> TASK DETAILS
Repeat the data word for word, excluding every picture.

········

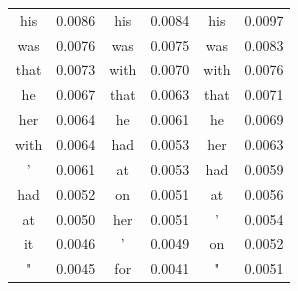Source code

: \documentclass[12pt]{article} \usepackage{COSC420style} \usepackage{soul}
\begin{document}
\begin{table}[htbp]
\begin{tabular}{cccccc}
		his                                       & 0.0086                                    & his                                       & 0.0084      & his              & 0.0097      \\
		was                                       & 0.0076                                    & was                                       & 0.0075      & was              & 0.0083      \\
		that                                      & 0.0073                                    & with                                      & 0.0070      & with             & 0.0076      \\
		he                                        & 0.0067                                    & that                                      & 0.0063      & that             & 0.0071      \\
		her                                       & 0.0064                                    & he                                        & 0.0061      & he               & 0.0069      \\
		with                                      & 0.0064                                    & had                                       & 0.0053      & her              & 0.0063      \\
		'                                         & 0.0061                                    & at                                        & 0.0053      & had              & 0.0059      \\
		had                                       & 0.0052                                    & on                                        & 0.0051      & at               & 0.0056      \\
		at                                        & 0.0050                                    & her                                       & 0.0051      & '                & 0.0054      \\
		it                                        & 0.0046                                    & '                                         & 0.0049      & on               & 0.0052      \\
		"                                         & 0.0045                                    & for                                       & 0.0041      & "                & 0.0051      \\
		\bottomrule
	\end{tabular}
\end{table}
\end{document}
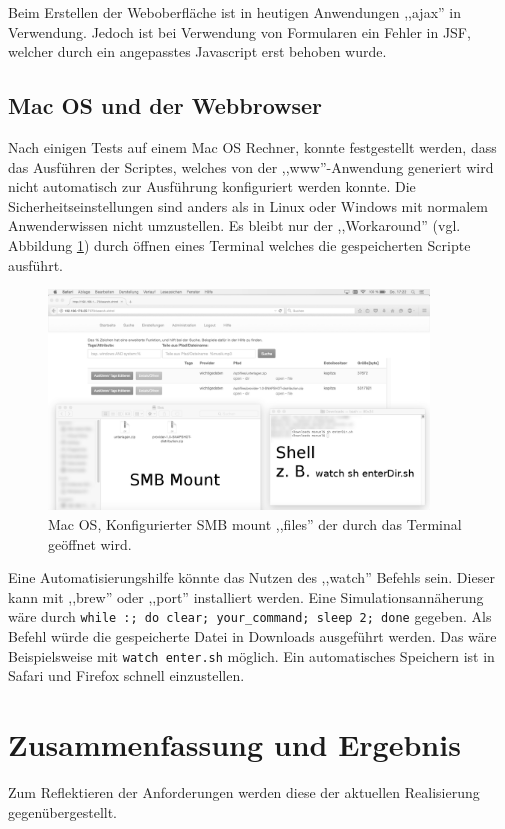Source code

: \documentclass[oneside, ngerman, toc=bibliography,bibliography=totoc,listof=entryprefix, open=right,numbers=noenddot,fontsize=12pt]{scrbook}
\begin{document}
Beim Erstellen der Weboberfläche ist in heutigen Anwendungen ,,ajax'' in Verwendung. Jedoch ist bei Verwendung von Formularen ein Fehler in JSF, welcher durch ein angepasstes Javascript erst behoben wurde. 


\subsection{Mac OS und der Webbrowser}
Nach einigen Tests auf einem Mac OS Rechner, konnte festgestellt werden, dass das Ausführen der Scriptes, welches von der ,,www''-Anwendung generiert wird nicht automatisch zur Ausführung konfiguriert werden konnte. Die Sicherheitseinstellungen sind anders als in Linux oder Windows mit normalem Anwenderwissen nicht umzustellen.
Es bleibt nur der ,,Workaround'' (vgl. Abbildung \ref{fig:apple}) durch öffnen eines Terminal welches die gespeicherten Scripte ausführt.
\begin{figure}[htbp] 
    \centering
    \includegraphics[width=0.9\textwidth]{Masterarbeit_Bilder/appel_terminal.png}
    \caption{Mac OS, Konfigurierter SMB mount ,,files'' der durch das Terminal geöffnet wird. }
    \label{fig:apple}
\end{figure}  

Eine Automatisierungshilfe könnte das Nutzen des ,,watch'' Befehls sein. Dieser kann mit ,,brew'' oder ,,port'' installiert werden. 
Eine Simulationsannäherung wäre durch \verb|while :; do clear; your_command; sleep 2; done| gegeben.
Als Befehl würde die gespeicherte Datei in Downloads ausgeführt werden. Das wäre Beispielsweise mit \verb|watch enter.sh| möglich.
Ein automatisches Speichern ist in Safari und Firefox schnell einzustellen.


 
 

\section{Zusammenfassung und Ergebnis}
Zum Reflektieren der Anforderungen werden diese der aktuellen Realisierung gegenübergestellt.
\end{document}
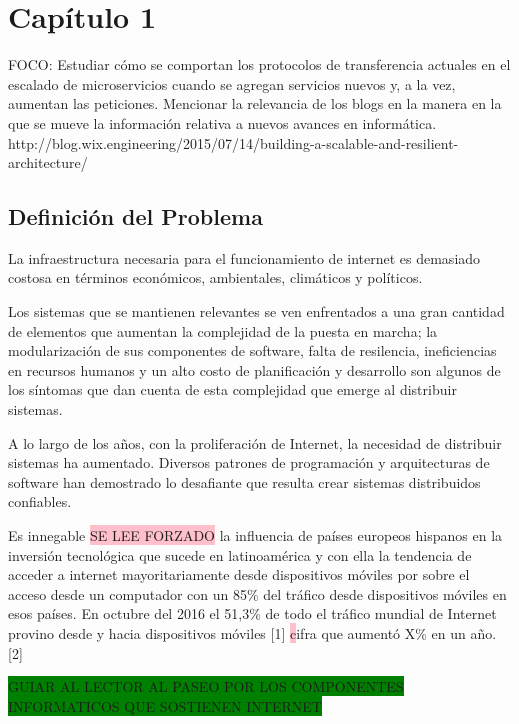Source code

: \chapter{Capítulo 1}

FOCO: Estudiar cómo se comportan los protocolos de transferencia actuales en el escalado de microservicios cuando se agregan servicios nuevos y, a la vez, aumentan las peticiones.
Mencionar la relevancia de los blogs en la manera en la que se mueve la información relativa a nuevos avances en informática.
http://blog.wix.engineering/2015/07/14/building-a-scalable-and-resilient-architecture/

\section{Definición del Problema}

La infraestructura necesaria para el funcionamiento de internet es demasiado costosa en términos económicos, ambientales, climáticos y políticos.

Los sistemas que se mantienen relevantes se ven enfrentados a una gran cantidad de elementos que aumentan la complejidad de la puesta en marcha; la modularización de sus componentes de software, falta de resilencia, ineficiencias en recursos humanos y un alto costo de planificación y desarrollo son algunos de los síntomas que dan cuenta de esta complejidad que emerge al distribuir sistemas.

A lo largo de los años, con la proliferación de Internet, la necesidad de distribuir sistemas ha aumentado. Diversos patrones de programación y arquitecturas de software han demostrado lo desafiante que resulta crear sistemas distribuidos confiables. 


Es innegable \colorbox{pink}{SE LEE FORZADO} la influencia de países europeos hispanos en la inversión tecnológica que sucede en latinoamérica y con ella la tendencia de acceder a internet mayoritariamente desde dispositivos móviles por sobre el acceso desde un computador con un 85\% del tráfico desde dispositivos móviles en esos países. En octubre del 2016 el 51,3\% de todo el tráfico mundial de Internet provino desde y hacia dispositivos móviles [1] \colorbox{pink}cifra que aumentó X\% en un año. [2]

\colorbox{green}{GUIAR AL LECTOR AL PASEO POR LOS COMPONENTES INFORMATICOS QUE SOSTIENEN INTERNET}

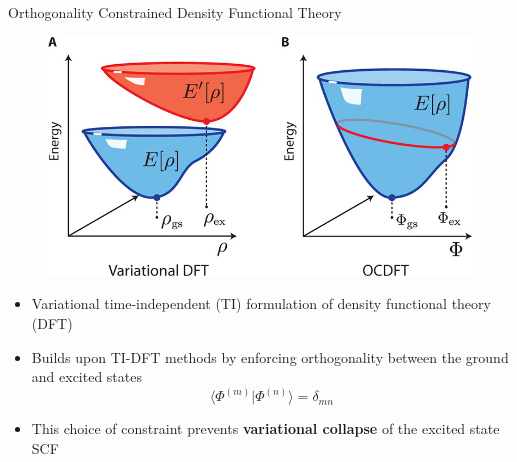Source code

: \documentclass[t]{beamer}
\begin{document}
\begin{frame}{Orthogonality Constrained Density Functional Theory}
\begin{figure}[!t]
\includegraphics[scale=1.0]{ocdft_fig.jpeg}
\end{figure}
\begin{itemize}
\item Variational time-independent (TI) formulation of density functional theory (DFT)
\item Builds upon TI-DFT methods by enforcing orthogonality between the ground and excited states
\begin{equation}
\langle \Phi^{(m)} | \Phi^{(n)} \rangle = \delta_{mn}
\end{equation}
\item This choice of constraint prevents \textbf{variational collapse} of the excited state SCF
\end{itemize}
\end{frame}
\end{document}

········

> EXPECTED OUTPUT
Source code

: \documentclass[12pt]{article} \usepackage{COSC420style} \usepackage{soul}
\begin{document}
\begin{table}[htbp]
\begin{tabular}{cccccc}
		his                                       & 0.0086                                    & his                                       & 0.0084      & his              & 0.0097      \\
		was                                       & 0.0076                                    & was                                       & 0.0075      & was              & 0.0083      \\
		that                                      & 0.0073                                    & with                                      & 0.0070      & with             & 0.0076      \\
		he                                        & 0.0067                                    & that                                      & 0.0063      & that             & 0.0071      \\
		her                                       & 0.0064                                    & he                                        & 0.0061      & he               & 0.0069      \\
		with                                      & 0.0064                                    & had                                       & 0.0053      & her              & 0.0063      \\
		'                                         & 0.0061                                    & at                                        & 0.0053      & had              & 0.0059      \\
		had                                       & 0.0052                                    & on                                        & 0.0051      & at               & 0.0056      \\
		at                                        & 0.0050                                    & her                                       & 0.0051      & '                & 0.0054      \\
		it                                        & 0.0046                                    & '                                         & 0.0049      & on               & 0.0052      \\
		"                                         & 0.0045                                    & for                                       & 0.0041      & "                & 0.0051      \\
		\bottomrule
	\end{tabular}
\end{table}
\end{document}
Source code

: \documentclass[oneside, ngerman, toc=bibliography,bibliography=totoc,listof=entryprefix, open=right,numbers=noenddot,fontsize=12pt]{scrbook}
\begin{document}
Beim Erstellen der Weboberfläche ist in heutigen Anwendungen ,,ajax'' in Verwendung. Jedoch ist bei Verwendung von Formularen ein Fehler in JSF, welcher durch ein angepasstes Javascript erst behoben wurde. 


\subsection{Mac OS und der Webbrowser}
Nach einigen Tests auf einem Mac OS Rechner, konnte festgestellt werden, dass das Ausführen der Scriptes, welches von der ,,www''-Anwendung generiert wird nicht automatisch zur Ausführung konfiguriert werden konnte. Die Sicherheitseinstellungen sind anders als in Linux oder Windows mit normalem Anwenderwissen nicht umzustellen.
Es bleibt nur der ,,Workaround'' (vgl. Abbildung \ref{fig:apple}) durch öffnen eines Terminal welches die gespeicherten Scripte ausführt.
\begin{figure}[htbp] 
    \centering
    \includegraphics[width=0.9\textwidth]{Masterarbeit_Bilder/appel_terminal.png}
    \caption{Mac OS, Konfigurierter SMB mount ,,files'' der durch das Terminal geöffnet wird. }
    \label{fig:apple}
\end{figure}  

Eine Automatisierungshilfe könnte das Nutzen des ,,watch'' Befehls sein. Dieser kann mit ,,brew'' oder ,,port'' installiert werden. 
Eine Simulationsannäherung wäre durch \verb|while :; do clear; your_command; sleep 2; done| gegeben.
Als Befehl würde die gespeicherte Datei in Downloads ausgeführt werden. Das wäre Beispielsweise mit \verb|watch enter.sh| möglich.
Ein automatisches Speichern ist in Safari und Firefox schnell einzustellen.


 
 

\section{Zusammenfassung und Ergebnis}
Zum Reflektieren der Anforderungen werden diese der aktuellen Realisierung gegenübergestellt.
\end{document}
Source code

: \chapter{Capítulo 1}

FOCO: Estudiar cómo se comportan los protocolos de transferencia actuales en el escalado de microservicios cuando se agregan servicios nuevos y, a la vez, aumentan las peticiones.
Mencionar la relevancia de los blogs en la manera en la que se mueve la información relativa a nuevos avances en informática.
http://blog.wix.engineering/2015/07/14/building-a-scalable-and-resilient-architecture/

\section{Definición del Problema}

La infraestructura necesaria para el funcionamiento de internet es demasiado costosa en términos económicos, ambientales, climáticos y políticos.

Los sistemas que se mantienen relevantes se ven enfrentados a una gran cantidad de elementos que aumentan la complejidad de la puesta en marcha; la modularización de sus componentes de software, falta de resilencia, ineficiencias en recursos humanos y un alto costo de planificación y desarrollo son algunos de los síntomas que dan cuenta de esta complejidad que emerge al distribuir sistemas.

A lo largo de los años, con la proliferación de Internet, la necesidad de distribuir sistemas ha aumentado. Diversos patrones de programación y arquitecturas de software han demostrado lo desafiante que resulta crear sistemas distribuidos confiables. 


Es innegable \colorbox{pink}{SE LEE FORZADO} la influencia de países europeos hispanos en la inversión tecnológica que sucede en latinoamérica y con ella la tendencia de acceder a internet mayoritariamente desde dispositivos móviles por sobre el acceso desde un computador con un 85\% del tráfico desde dispositivos móviles en esos países. En octubre del 2016 el 51,3\% de todo el tráfico mundial de Internet provino desde y hacia dispositivos móviles [1] \colorbox{pink}cifra que aumentó X\% en un año. [2]

\colorbox{green}{GUIAR AL LECTOR AL PASEO POR LOS COMPONENTES INFORMATICOS QUE SOSTIENEN INTERNET}

Source code

: \documentclass[t]{beamer}
\begin{document}
\begin{frame}{Orthogonality Constrained Density Functional Theory}
\begin{figure}[!t]
\includegraphics[scale=1.0]{ocdft_fig.jpeg}
\end{figure}
\begin{itemize}
\item Variational time-independent (TI) formulation of density functional theory (DFT)
\item Builds upon TI-DFT methods by enforcing orthogonality between the ground and excited states
\begin{equation}
\langle \Phi^{(m)} | \Phi^{(n)} \rangle = \delta_{mn}
\end{equation}
\item This choice of constraint prevents \textbf{variational collapse} of the excited state SCF
\end{itemize}
\end{frame}
\end{document}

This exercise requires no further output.